Data excerpts
▼▼▼

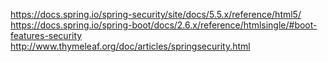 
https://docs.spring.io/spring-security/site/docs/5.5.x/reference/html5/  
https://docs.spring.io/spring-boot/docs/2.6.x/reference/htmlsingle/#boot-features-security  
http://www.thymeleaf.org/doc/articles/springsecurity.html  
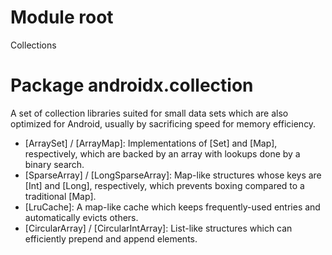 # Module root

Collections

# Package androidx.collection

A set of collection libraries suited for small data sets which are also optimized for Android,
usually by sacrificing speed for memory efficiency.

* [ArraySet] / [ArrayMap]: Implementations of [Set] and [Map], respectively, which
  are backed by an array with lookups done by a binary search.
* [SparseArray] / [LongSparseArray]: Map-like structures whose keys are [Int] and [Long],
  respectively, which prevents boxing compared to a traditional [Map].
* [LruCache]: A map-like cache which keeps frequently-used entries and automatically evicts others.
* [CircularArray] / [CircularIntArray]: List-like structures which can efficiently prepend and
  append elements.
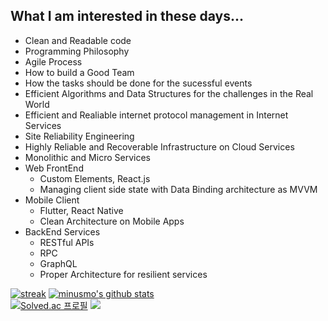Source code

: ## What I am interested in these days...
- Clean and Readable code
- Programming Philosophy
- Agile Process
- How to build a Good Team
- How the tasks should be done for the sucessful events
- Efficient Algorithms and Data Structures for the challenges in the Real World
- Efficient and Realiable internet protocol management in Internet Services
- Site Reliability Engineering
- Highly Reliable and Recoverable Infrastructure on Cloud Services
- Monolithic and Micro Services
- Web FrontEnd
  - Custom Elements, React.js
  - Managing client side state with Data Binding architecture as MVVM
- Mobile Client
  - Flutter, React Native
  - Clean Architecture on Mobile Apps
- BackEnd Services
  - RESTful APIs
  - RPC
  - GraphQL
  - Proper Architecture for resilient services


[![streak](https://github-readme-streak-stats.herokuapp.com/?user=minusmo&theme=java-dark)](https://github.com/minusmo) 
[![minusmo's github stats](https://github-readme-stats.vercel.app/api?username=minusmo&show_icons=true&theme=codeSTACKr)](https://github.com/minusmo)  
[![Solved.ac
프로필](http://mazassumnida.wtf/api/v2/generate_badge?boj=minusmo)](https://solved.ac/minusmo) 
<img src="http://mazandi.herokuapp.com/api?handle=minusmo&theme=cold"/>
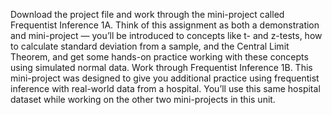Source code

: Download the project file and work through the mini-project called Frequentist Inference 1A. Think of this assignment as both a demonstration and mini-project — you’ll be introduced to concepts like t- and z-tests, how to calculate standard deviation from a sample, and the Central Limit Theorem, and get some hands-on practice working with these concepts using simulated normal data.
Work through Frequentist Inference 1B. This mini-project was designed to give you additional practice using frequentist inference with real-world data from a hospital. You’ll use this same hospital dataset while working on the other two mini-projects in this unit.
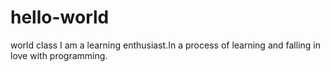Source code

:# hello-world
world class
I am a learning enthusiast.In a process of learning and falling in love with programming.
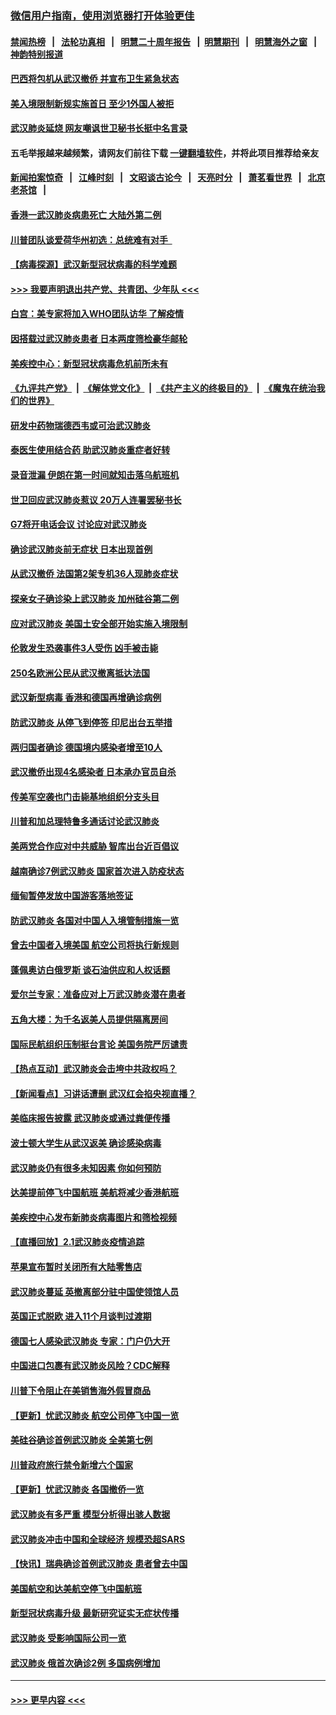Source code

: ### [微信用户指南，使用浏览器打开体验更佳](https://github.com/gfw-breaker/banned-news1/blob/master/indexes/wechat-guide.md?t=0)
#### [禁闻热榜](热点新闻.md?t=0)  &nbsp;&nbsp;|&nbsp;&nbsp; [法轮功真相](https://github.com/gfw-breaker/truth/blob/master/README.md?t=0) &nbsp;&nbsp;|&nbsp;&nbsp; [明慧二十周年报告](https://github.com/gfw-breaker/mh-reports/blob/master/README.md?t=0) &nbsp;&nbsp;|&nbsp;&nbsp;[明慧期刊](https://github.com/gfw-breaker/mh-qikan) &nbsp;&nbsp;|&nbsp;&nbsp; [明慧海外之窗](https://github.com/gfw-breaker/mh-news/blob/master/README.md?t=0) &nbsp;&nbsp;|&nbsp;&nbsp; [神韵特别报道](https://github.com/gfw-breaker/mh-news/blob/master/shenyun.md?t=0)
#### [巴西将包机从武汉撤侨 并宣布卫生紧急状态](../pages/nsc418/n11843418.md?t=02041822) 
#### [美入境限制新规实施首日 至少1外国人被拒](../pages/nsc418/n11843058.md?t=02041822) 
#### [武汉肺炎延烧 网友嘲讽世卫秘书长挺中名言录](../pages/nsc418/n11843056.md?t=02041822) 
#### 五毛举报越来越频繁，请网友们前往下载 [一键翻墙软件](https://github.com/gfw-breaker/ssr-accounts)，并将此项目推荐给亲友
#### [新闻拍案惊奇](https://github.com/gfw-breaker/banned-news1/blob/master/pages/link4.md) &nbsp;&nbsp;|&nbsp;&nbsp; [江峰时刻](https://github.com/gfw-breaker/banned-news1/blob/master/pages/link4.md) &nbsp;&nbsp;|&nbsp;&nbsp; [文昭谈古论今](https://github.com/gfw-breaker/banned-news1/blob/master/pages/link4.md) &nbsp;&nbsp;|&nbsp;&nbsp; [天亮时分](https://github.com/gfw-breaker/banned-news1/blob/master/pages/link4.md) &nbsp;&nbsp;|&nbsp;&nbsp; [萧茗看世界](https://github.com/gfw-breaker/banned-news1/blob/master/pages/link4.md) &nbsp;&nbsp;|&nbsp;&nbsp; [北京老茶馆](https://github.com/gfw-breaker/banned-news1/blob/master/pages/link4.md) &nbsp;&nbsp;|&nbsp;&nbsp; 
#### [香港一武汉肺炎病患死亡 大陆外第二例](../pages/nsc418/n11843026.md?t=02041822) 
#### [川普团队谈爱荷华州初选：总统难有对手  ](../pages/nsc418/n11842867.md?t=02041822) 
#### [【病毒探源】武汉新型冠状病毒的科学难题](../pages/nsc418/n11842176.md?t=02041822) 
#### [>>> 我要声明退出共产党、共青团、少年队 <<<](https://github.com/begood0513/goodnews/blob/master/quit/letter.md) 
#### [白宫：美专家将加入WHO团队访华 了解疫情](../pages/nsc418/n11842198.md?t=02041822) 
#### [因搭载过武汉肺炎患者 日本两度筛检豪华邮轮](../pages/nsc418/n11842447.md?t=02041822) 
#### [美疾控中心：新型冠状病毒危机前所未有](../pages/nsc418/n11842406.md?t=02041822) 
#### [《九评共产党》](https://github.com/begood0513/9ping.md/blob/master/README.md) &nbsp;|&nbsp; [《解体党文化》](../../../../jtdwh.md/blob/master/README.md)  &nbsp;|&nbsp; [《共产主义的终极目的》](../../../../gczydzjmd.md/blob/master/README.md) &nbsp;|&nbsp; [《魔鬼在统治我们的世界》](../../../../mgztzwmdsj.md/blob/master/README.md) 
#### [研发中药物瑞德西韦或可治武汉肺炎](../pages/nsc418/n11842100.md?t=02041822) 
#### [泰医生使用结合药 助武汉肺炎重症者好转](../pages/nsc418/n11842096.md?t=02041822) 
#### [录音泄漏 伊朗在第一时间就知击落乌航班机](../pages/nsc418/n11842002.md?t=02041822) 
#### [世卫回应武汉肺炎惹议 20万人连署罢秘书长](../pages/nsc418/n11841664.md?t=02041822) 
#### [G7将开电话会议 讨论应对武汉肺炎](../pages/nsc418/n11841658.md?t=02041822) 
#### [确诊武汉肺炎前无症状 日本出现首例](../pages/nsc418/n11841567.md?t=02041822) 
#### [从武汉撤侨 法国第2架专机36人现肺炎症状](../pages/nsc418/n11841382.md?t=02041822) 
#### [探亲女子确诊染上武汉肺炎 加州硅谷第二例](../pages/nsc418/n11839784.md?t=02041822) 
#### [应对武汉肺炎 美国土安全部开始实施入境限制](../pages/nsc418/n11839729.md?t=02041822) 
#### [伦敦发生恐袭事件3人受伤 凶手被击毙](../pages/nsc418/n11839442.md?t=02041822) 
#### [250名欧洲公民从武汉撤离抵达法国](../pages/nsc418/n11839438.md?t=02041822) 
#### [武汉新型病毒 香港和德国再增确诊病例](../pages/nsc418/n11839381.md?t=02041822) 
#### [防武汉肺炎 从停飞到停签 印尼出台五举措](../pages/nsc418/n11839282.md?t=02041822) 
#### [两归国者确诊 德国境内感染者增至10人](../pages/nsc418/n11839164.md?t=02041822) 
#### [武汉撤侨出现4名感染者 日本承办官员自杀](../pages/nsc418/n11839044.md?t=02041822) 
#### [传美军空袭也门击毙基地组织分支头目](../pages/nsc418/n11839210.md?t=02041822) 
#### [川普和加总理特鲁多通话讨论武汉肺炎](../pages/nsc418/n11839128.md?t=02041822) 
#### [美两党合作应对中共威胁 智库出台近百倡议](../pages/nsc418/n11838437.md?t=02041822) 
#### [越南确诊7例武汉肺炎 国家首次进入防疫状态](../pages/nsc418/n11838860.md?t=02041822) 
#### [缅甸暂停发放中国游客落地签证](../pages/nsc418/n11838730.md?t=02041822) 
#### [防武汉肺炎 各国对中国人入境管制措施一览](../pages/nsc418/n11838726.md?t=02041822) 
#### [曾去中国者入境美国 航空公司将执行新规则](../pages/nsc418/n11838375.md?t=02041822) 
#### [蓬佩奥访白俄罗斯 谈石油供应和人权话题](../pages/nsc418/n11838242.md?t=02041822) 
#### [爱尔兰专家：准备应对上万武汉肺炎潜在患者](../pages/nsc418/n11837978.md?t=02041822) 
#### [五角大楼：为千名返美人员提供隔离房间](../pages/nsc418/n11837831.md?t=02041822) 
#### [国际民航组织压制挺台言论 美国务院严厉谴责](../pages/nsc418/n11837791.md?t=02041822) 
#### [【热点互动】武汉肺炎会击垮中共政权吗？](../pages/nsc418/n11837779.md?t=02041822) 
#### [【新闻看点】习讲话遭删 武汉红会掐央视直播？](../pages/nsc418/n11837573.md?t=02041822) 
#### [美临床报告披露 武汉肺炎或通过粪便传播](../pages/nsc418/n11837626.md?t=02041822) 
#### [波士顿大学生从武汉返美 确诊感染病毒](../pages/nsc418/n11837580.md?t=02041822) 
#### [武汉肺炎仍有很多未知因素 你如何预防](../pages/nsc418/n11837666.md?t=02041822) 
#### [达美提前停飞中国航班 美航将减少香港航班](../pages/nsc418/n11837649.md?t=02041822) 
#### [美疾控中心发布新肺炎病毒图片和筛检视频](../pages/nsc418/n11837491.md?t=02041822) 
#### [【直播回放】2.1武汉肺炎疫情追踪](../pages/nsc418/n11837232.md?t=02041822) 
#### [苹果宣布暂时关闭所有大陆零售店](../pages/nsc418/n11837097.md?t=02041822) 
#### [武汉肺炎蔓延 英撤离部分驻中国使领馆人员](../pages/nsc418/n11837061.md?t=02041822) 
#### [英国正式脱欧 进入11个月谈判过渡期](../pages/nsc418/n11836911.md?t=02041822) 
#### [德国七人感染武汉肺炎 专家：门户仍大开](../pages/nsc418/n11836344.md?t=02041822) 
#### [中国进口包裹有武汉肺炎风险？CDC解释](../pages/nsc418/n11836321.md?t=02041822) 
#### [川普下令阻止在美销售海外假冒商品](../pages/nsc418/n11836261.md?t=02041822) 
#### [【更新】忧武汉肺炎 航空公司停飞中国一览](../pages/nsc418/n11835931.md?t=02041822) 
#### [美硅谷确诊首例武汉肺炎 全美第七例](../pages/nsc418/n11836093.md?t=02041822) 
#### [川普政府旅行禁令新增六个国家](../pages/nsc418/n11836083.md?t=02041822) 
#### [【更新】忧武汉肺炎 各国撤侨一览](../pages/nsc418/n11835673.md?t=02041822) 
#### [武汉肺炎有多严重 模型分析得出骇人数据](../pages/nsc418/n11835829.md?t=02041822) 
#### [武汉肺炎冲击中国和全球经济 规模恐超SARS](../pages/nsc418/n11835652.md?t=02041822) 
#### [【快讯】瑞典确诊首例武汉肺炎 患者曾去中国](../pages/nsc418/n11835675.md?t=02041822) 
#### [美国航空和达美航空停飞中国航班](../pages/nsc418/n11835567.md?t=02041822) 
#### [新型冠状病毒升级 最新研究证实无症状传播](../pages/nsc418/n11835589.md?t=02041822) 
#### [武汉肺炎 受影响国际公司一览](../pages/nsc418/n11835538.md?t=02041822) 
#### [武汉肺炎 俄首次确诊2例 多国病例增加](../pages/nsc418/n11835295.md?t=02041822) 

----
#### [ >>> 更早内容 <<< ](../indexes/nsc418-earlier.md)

▲▲▲

• Your task
Where the string "stats" occurs in the data, return the whole line.

• Answer box
[![streak](https://github-readme-streak-stats.herokuapp.com/?user=minusmo&theme=java-dark)](https://github.com/minusmo) 
[![minusmo's github stats](https://github-readme-stats.vercel.app/api?username=minusmo&show_icons=true&theme=codeSTACKr)](https://github.com/minusmo)  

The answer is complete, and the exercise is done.